Both pp65 and IE1 are considered major T cell targets [
13]. A previous study demonstrated that pp65-specific immunity was crucial for controlling the dissemination of CMV in an animal model [
18] and that there was a positive correlation between pp65 T cell responses and CMV viremia [
19]. In contrast, others have shown that the level of IE1-speicific T cells correlated with protection from CMV disease in solid organ transplant recipients [
17] and was useful for predicting the post transplant risk of CMV infection in kidney transplant recipients [
20]. Therefore, our findings of higher levels if IE1-specific T cells than pp65-specific T cell in association with no GI CMV disease is consistent with these previous studies [
17,
20].
This study has several limitations. First, it is a proof-of-concept study and the sample size was not enough to calculate the diagnostic performance of the 2-axis model for CMV disease. Second, there is no established gold standard test for the diagnosis of CMV disease; hence our cases could not be firmly classified as CMV disease. To avoid biases, the results of the CMV IGRA were concealed from the attending physicians because the results of the CMV IGRA could have affected decisions on empirical anti-viral therapy. The classification of bystander activation was relatively clear because clinical improvement without antiviral treatment could be convincingly classified as due to it.

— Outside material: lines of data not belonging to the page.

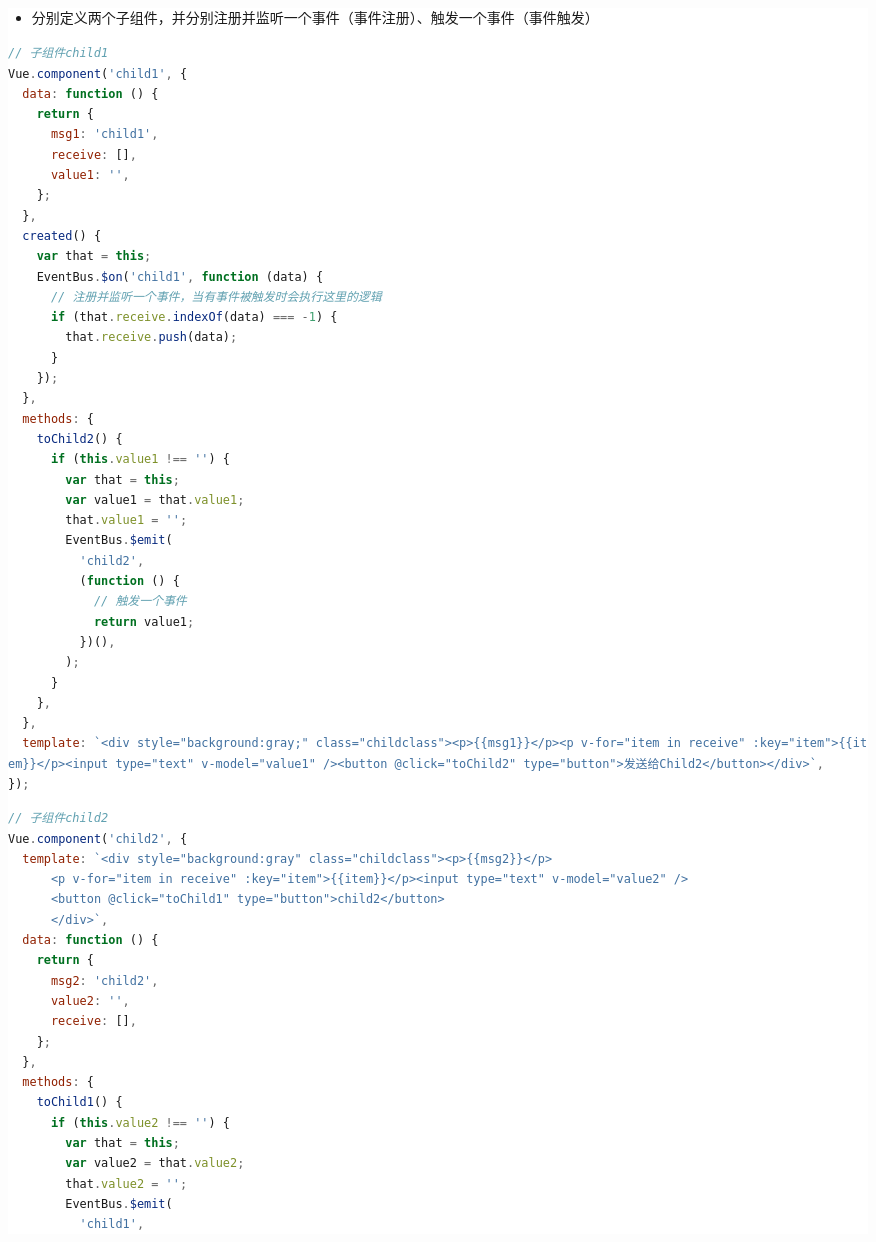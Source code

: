 - 分别定义两个子组件，并分别注册并监听一个事件（事件注册）、触发一个事件（事件触发）

```js
// 子组件child1
Vue.component('child1', {
  data: function () {
    return {
      msg1: 'child1',
      receive: [],
      value1: '',
    };
  },
  created() {
    var that = this;
    EventBus.$on('child1', function (data) {
      // 注册并监听一个事件，当有事件被触发时会执行这里的逻辑
      if (that.receive.indexOf(data) === -1) {
        that.receive.push(data);
      }
    });
  },
  methods: {
    toChild2() {
      if (this.value1 !== '') {
        var that = this;
        var value1 = that.value1;
        that.value1 = '';
        EventBus.$emit(
          'child2',
          (function () {
            // 触发一个事件
            return value1;
          })(),
        );
      }
    },
  },
  template: `<div style="background:gray;" class="childclass"><p>{{msg1}}</p><p v-for="item in receive" :key="item">{{item}}</p><input type="text" v-model="value1" /><button @click="toChild2" type="button">发送给Child2</button></div>`,
});
```

```js
// 子组件child2
Vue.component('child2', {
  template: `<div style="background:gray" class="childclass"><p>{{msg2}}</p>
      <p v-for="item in receive" :key="item">{{item}}</p><input type="text" v-model="value2" />
      <button @click="toChild1" type="button">child2</button>
      </div>`,
  data: function () {
    return {
      msg2: 'child2',
      value2: '',
      receive: [],
    };
  },
  methods: {
    toChild1() {
      if (this.value2 !== '') {
        var that = this;
        var value2 = that.value2;
        that.value2 = '';
        EventBus.$emit(
          'child1',
```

However, some patients in which bystander activation actually occurred may have been classified as CMV disease or indeterminate CMV disease if they received antiviral treatment. Finally, our study was not appropriately designed to evaluate the diagnostic performance of CMV quantitative PCR because this test was integrated in the diagnostic criteria. So, the cautious interpretation needed because of a bias favoring diagnostic performance of CMV quantitative PCR.
In conclusion, this study suggests that infections with low CMV IGRA results and high levels of CMV virus replication are true CMV infections. This concept might help clinicians make decisions about antiviral therapy, so further studies with large number of cases in different types of CMV diseases should be proposed.